This project is supported by a UKRI Metascience Research Grant.
If you would like to sign up to participate as an analyst in the many-teams component of the project, please fill out this form.
Quantitative impact evaluations – studies which measure the effects of policy – play a central role in government decision-making. In the UK, government departments conduct and commission hundreds of evaluations each year, and impact evaluations are highly integrated into the policymaking process, with many billions of pounds of public funds resting on the results of such studies.
It is therefore concerning that, as indicated by recent metascience research, the results of many quantitative analyses in academia appear to be very sensitive to analysis decisions made by researchers. A researcher conducting a quantitative analysis must make a vast array of decisions, such as which data to use, how to measure outcomes, which model to estimate, and so on. As a result, when different academic research teams test the same hypotheses, using the same datasets, they often produce very different results.
The potential consequences of this problem for impact evaluations of government policy are profound, as it implies that policymakers cannot be sure that the information taken from any single analysis is correct. However, while this issue has been documented in several academic disciplines, work examining whether the problem of analysis-dependent results affects quantitative evaluations of government interventions is rare. In the absence of studies which assess the scale of this problem for policy-relevant research, policymakers cannot know whether the impact evaluations upon which they base key spending decisions are robust.
We address this issue by uniting a team of academics with expertise in quantitative impact evaluation methods and UK civil servants who have responsibility for improving the quality of evaluation practice in government. We aim to quantify the degree to which the results of impact evaluations vary when researchers use different, but defensible, analysis choices. Our research is divided in three parts. First, we will employ a "many-teams" analysis, in which we will recruit a large number of independent research teams to reanalyse data from existing impact evaluations. Second, we will use a survey-based analysis to solicit analysis choices relevant to existing evaluations from a larger set of independent researchers. Third, we will conduct a “multiverse” analysis to simulate the full universe of possible analysis choices for a given evaluation and investigate how these choices affect estimates of policy impact.

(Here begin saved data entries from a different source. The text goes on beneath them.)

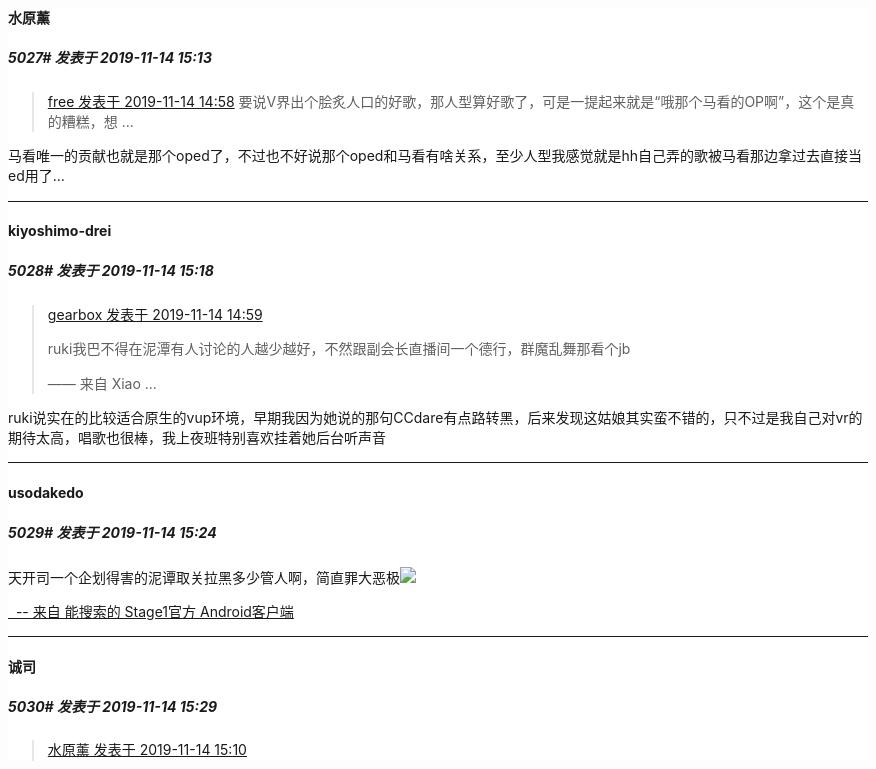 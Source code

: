 ####  水原薰  
##### 5027#       发表于 2019-11-14 15:13



<blockquote><a href="httphttps://bbs.saraba1st.com/2b/forum.php?mod=redirect&amp;goto=findpost&amp;pid=45510417&amp;ptid=1857164" target="_blank">free 发表于 2019-11-14 14:58</a>
要说V界出个脍炙人口的好歌，那人型算好歌了，可是一提起来就是“哦那个马看的OP啊”，这个是真的糟糕，想 ...</blockquote>
马看唯一的贡献也就是那个oped了，不过也不好说那个oped和马看有啥关系，至少人型我感觉就是hh自己弄的歌被马看那边拿过去直接当ed用了…







-----

####  kiyoshimo-drei  
##### 5028#       发表于 2019-11-14 15:18



<blockquote><a href="httphttps://bbs.saraba1st.com/2b/forum.php?mod=redirect&amp;goto=findpost&amp;pid=45510444&amp;ptid=1857164" target="_blank">gearbox 发表于 2019-11-14 14:59</a>

ruki我巴不得在泥潭有人讨论的人越少越好，不然跟副会长直播间一个德行，群魔乱舞那看个jb


—— 来自 Xiao ...</blockquote>
ruki说实在的比较适合原生的vup环境，早期我因为她说的那句CCdare有点路转黑，后来发现这姑娘其实蛮不错的，只不过是我自己对vr的期待太高，唱歌也很棒，我上夜班特别喜欢挂着她后台听声音







-----

####  usodakedo  
##### 5029#       发表于 2019-11-14 15:24




天开司一个企划得害的泥谭取关拉黑多少管人啊，简直罪大恶极<img src="https://static.saraba1st.com/image/smiley/face2017/067.png" referrerpolicy="no-referrer">

[  -- 来自 能搜索的 Stage1官方 Android客户端](https://www.coolapk.com/apk/140634)







-----

####  诚司  
##### 5030#       发表于 2019-11-14 15:29



<blockquote><a href="httphttps://bbs.saraba1st.com/2b/forum.php?mod=redirect&amp;goto=findpost&amp;pid=45510564&amp;ptid=1857164" target="_blank">水原薰 发表于 2019-11-14 15:10</a>
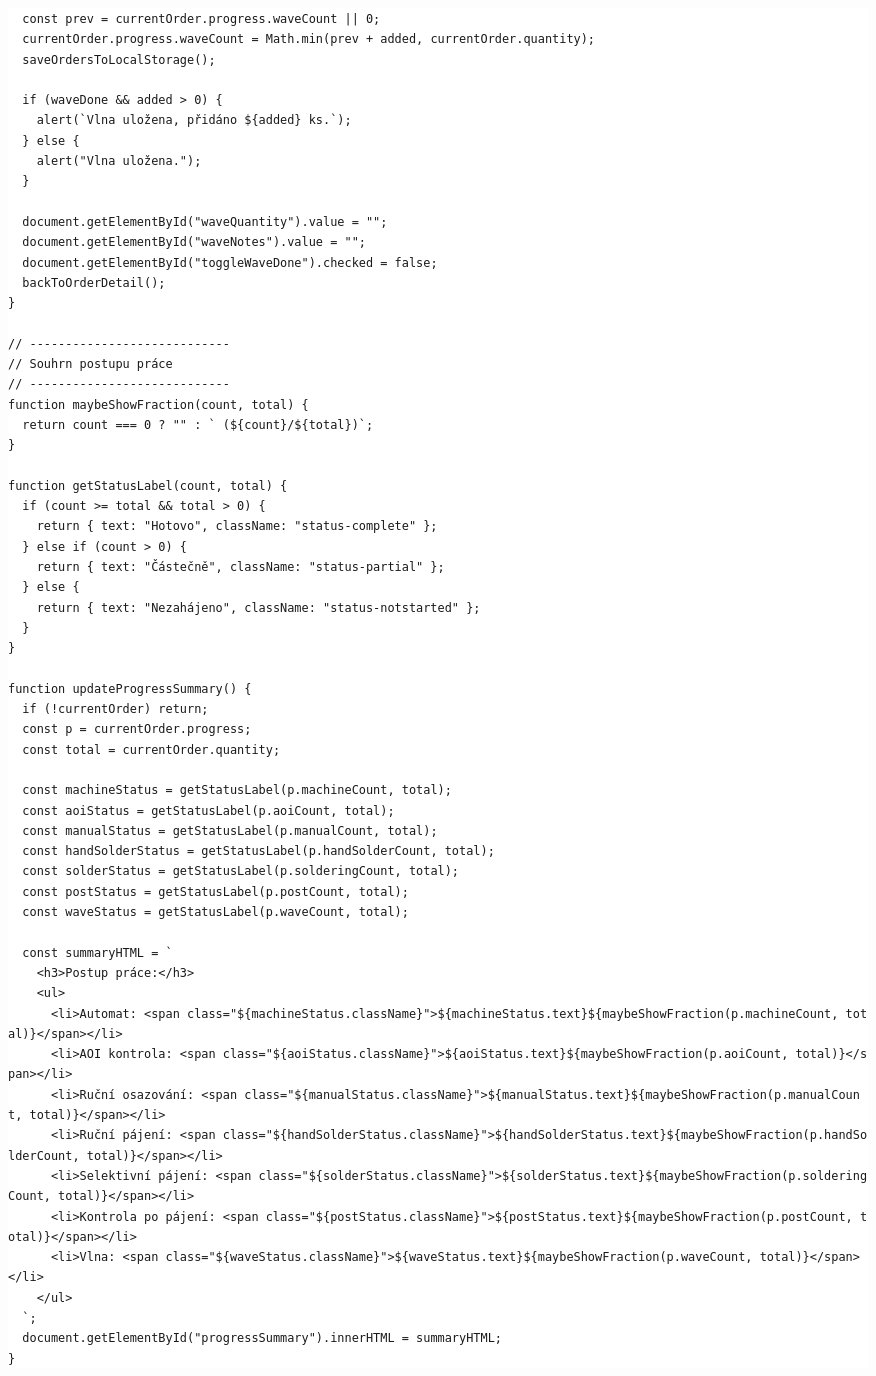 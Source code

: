       const prev = currentOrder.progress.waveCount || 0;
      currentOrder.progress.waveCount = Math.min(prev + added, currentOrder.quantity);
      saveOrdersToLocalStorage();
    
      if (waveDone && added > 0) {
        alert(`Vlna uložena, přidáno ${added} ks.`);
      } else {
        alert("Vlna uložena.");
      }
    
      document.getElementById("waveQuantity").value = "";
      document.getElementById("waveNotes").value = "";
      document.getElementById("toggleWaveDone").checked = false;
      backToOrderDetail();
    }
    
    // ----------------------------
    // Souhrn postupu práce
    // ----------------------------
    function maybeShowFraction(count, total) {
      return count === 0 ? "" : ` (${count}/${total})`;
    }
    
    function getStatusLabel(count, total) {
      if (count >= total && total > 0) {
        return { text: "Hotovo", className: "status-complete" };
      } else if (count > 0) {
        return { text: "Částečně", className: "status-partial" };
      } else {
        return { text: "Nezahájeno", className: "status-notstarted" };
      }
    }
    
    function updateProgressSummary() {
      if (!currentOrder) return;
      const p = currentOrder.progress;
      const total = currentOrder.quantity;
    
      const machineStatus = getStatusLabel(p.machineCount, total);
      const aoiStatus = getStatusLabel(p.aoiCount, total);
      const manualStatus = getStatusLabel(p.manualCount, total);
      const handSolderStatus = getStatusLabel(p.handSolderCount, total);
      const solderStatus = getStatusLabel(p.solderingCount, total);
      const postStatus = getStatusLabel(p.postCount, total);
      const waveStatus = getStatusLabel(p.waveCount, total);
    
      const summaryHTML = `
        <h3>Postup práce:</h3>
        <ul>
          <li>Automat: <span class="${machineStatus.className}">${machineStatus.text}${maybeShowFraction(p.machineCount, total)}</span></li>
          <li>AOI kontrola: <span class="${aoiStatus.className}">${aoiStatus.text}${maybeShowFraction(p.aoiCount, total)}</span></li>
          <li>Ruční osazování: <span class="${manualStatus.className}">${manualStatus.text}${maybeShowFraction(p.manualCount, total)}</span></li>
          <li>Ruční pájení: <span class="${handSolderStatus.className}">${handSolderStatus.text}${maybeShowFraction(p.handSolderCount, total)}</span></li>
          <li>Selektivní pájení: <span class="${solderStatus.className}">${solderStatus.text}${maybeShowFraction(p.solderingCount, total)}</span></li>
          <li>Kontrola po pájení: <span class="${postStatus.className}">${postStatus.text}${maybeShowFraction(p.postCount, total)}</span></li>
          <li>Vlna: <span class="${waveStatus.className}">${waveStatus.text}${maybeShowFraction(p.waveCount, total)}</span></li>
        </ul>
      `;
      document.getElementById("progressSummary").innerHTML = summaryHTML;
    } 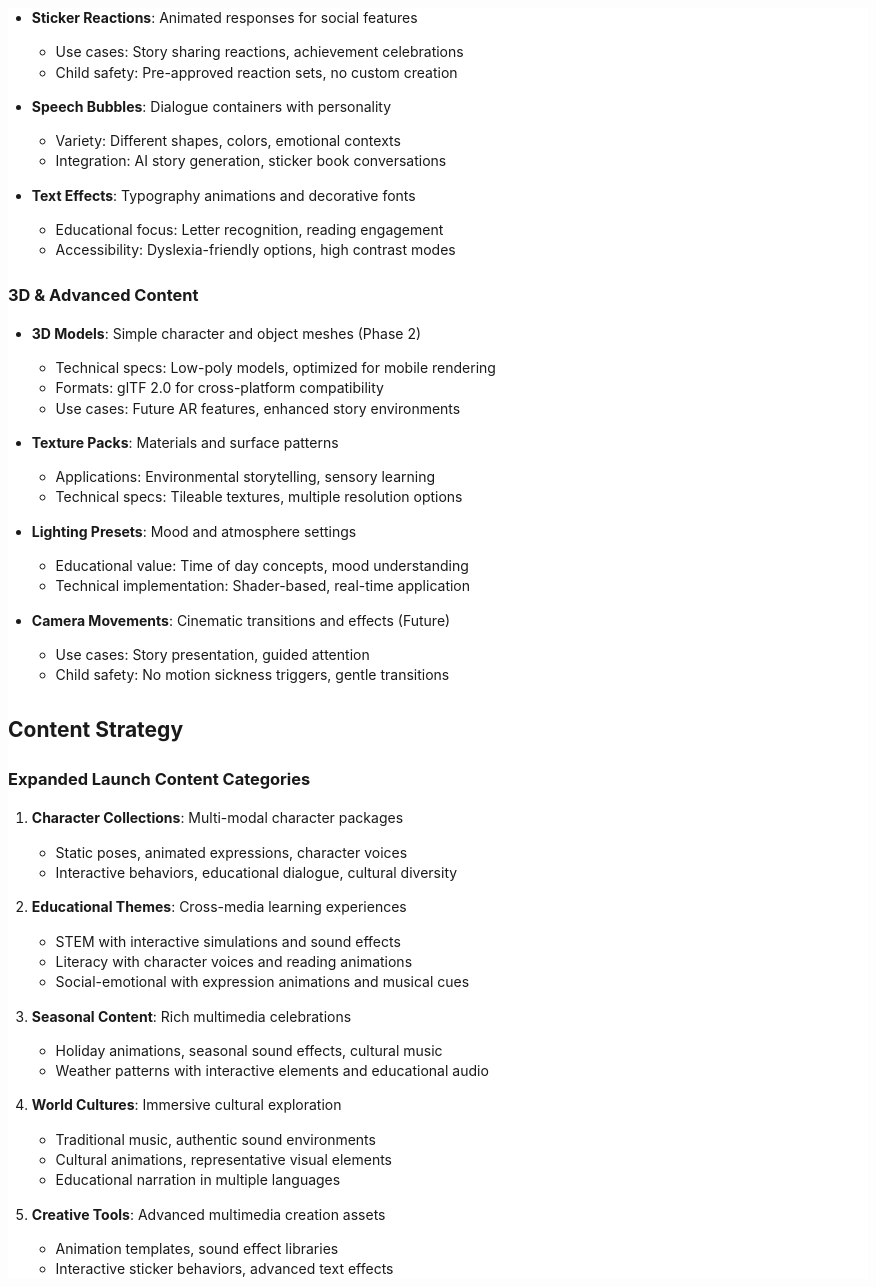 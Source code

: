 - **Sticker Reactions**: Animated responses for social features
  - Use cases: Story sharing reactions, achievement celebrations
  - Child safety: Pre-approved reaction sets, no custom creation

- **Speech Bubbles**: Dialogue containers with personality
  - Variety: Different shapes, colors, emotional contexts
  - Integration: AI story generation, sticker book conversations

- **Text Effects**: Typography animations and decorative fonts
  - Educational focus: Letter recognition, reading engagement
  - Accessibility: Dyslexia-friendly options, high contrast modes

### **3D & Advanced Content**
- **3D Models**: Simple character and object meshes (Phase 2)
  - Technical specs: Low-poly models, optimized for mobile rendering
  - Formats: glTF 2.0 for cross-platform compatibility
  - Use cases: Future AR features, enhanced story environments

- **Texture Packs**: Materials and surface patterns
  - Applications: Environmental storytelling, sensory learning
  - Technical specs: Tileable textures, multiple resolution options

- **Lighting Presets**: Mood and atmosphere settings
  - Educational value: Time of day concepts, mood understanding
  - Technical implementation: Shader-based, real-time application

- **Camera Movements**: Cinematic transitions and effects (Future)
  - Use cases: Story presentation, guided attention
  - Child safety: No motion sickness triggers, gentle transitions

## Content Strategy

### Expanded Launch Content Categories
1. **Character Collections**: Multi-modal character packages
   - Static poses, animated expressions, character voices
   - Interactive behaviors, educational dialogue, cultural diversity

2. **Educational Themes**: Cross-media learning experiences
   - STEM with interactive simulations and sound effects
   - Literacy with character voices and reading animations
   - Social-emotional with expression animations and musical cues

3. **Seasonal Content**: Rich multimedia celebrations
   - Holiday animations, seasonal sound effects, cultural music
   - Weather patterns with interactive elements and educational audio

4. **World Cultures**: Immersive cultural exploration
   - Traditional music, authentic sound environments
   - Cultural animations, representative visual elements
   - Educational narration in multiple languages

5. **Creative Tools**: Advanced multimedia creation assets
   - Animation templates, sound effect libraries
   - Interactive sticker behaviors, advanced text effects
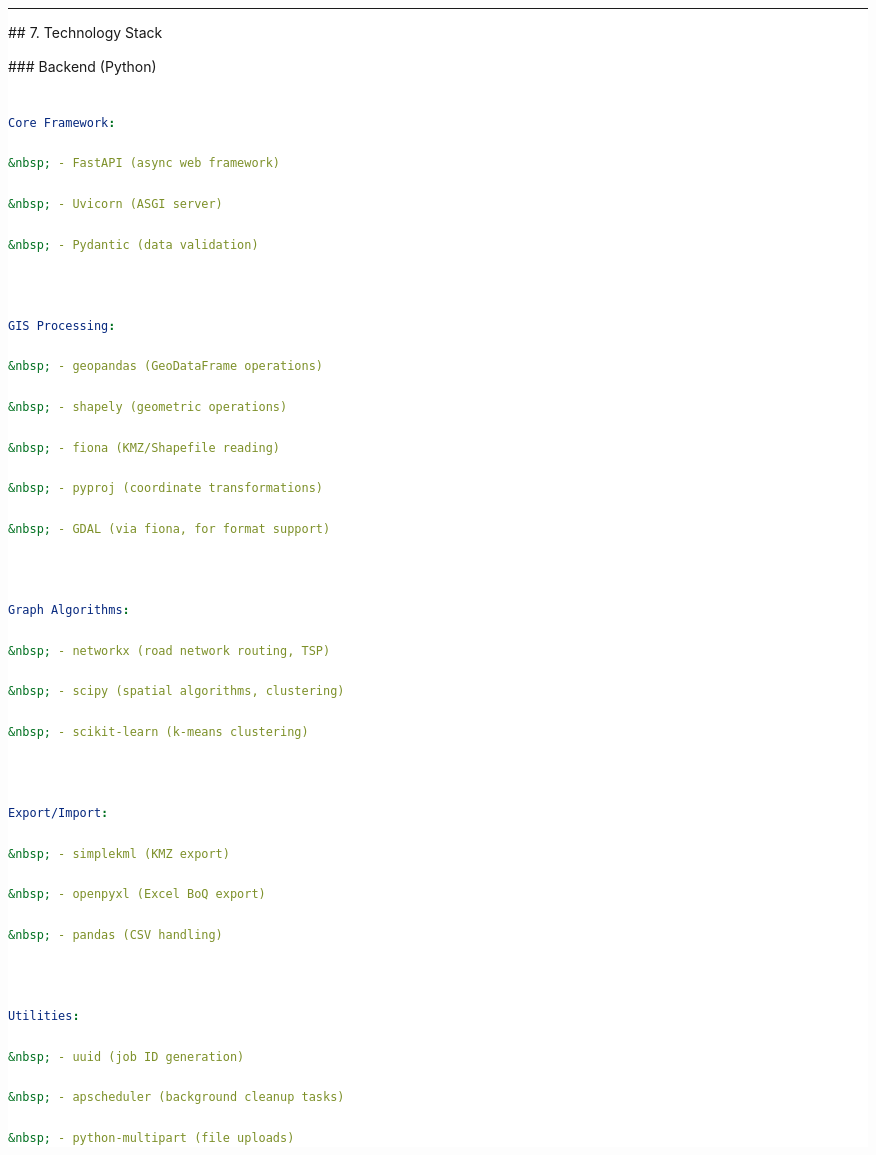 

---



\## 7. Technology Stack



\### Backend (Python)



```yaml

Core Framework:

&nbsp; - FastAPI (async web framework)

&nbsp; - Uvicorn (ASGI server)

&nbsp; - Pydantic (data validation)



GIS Processing:

&nbsp; - geopandas (GeoDataFrame operations)

&nbsp; - shapely (geometric operations)

&nbsp; - fiona (KMZ/Shapefile reading)

&nbsp; - pyproj (coordinate transformations)

&nbsp; - GDAL (via fiona, for format support)



Graph Algorithms:

&nbsp; - networkx (road network routing, TSP)

&nbsp; - scipy (spatial algorithms, clustering)

&nbsp; - scikit-learn (k-means clustering)



Export/Import:

&nbsp; - simplekml (KMZ export)

&nbsp; - openpyxl (Excel BoQ export)

&nbsp; - pandas (CSV handling)



Utilities:

&nbsp; - uuid (job ID generation)

&nbsp; - apscheduler (background cleanup tasks)

&nbsp; - python-multipart (file uploads)

```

Our project will generate significant new evidence on the robustness of quantitative research findings which we will use to directly inform evaluation practice across government. Our research will reveal whether government evaluations, like academic studies, are analysis-dependent, and what the range of possible estimates of policy impact is. We will also investigate whether analysis-dependence is ameliorated by using different research designs, an important factor ignored in previous literature. Together, this research will substantially increase the available evidence on the integrity and rigour of existing quantitative research findings.
This research will also enable us to provide tangible recommendations for evaluators in government and the broader evaluation community. We will translate our findings into guidance on how to mitigate analysis-dependence, which will be incorporated into the Magenta Book, the key resource for evaluators across UK government. This guidance will therefore directly contribute to the integrity of research findings used to inform policy and spending decisions.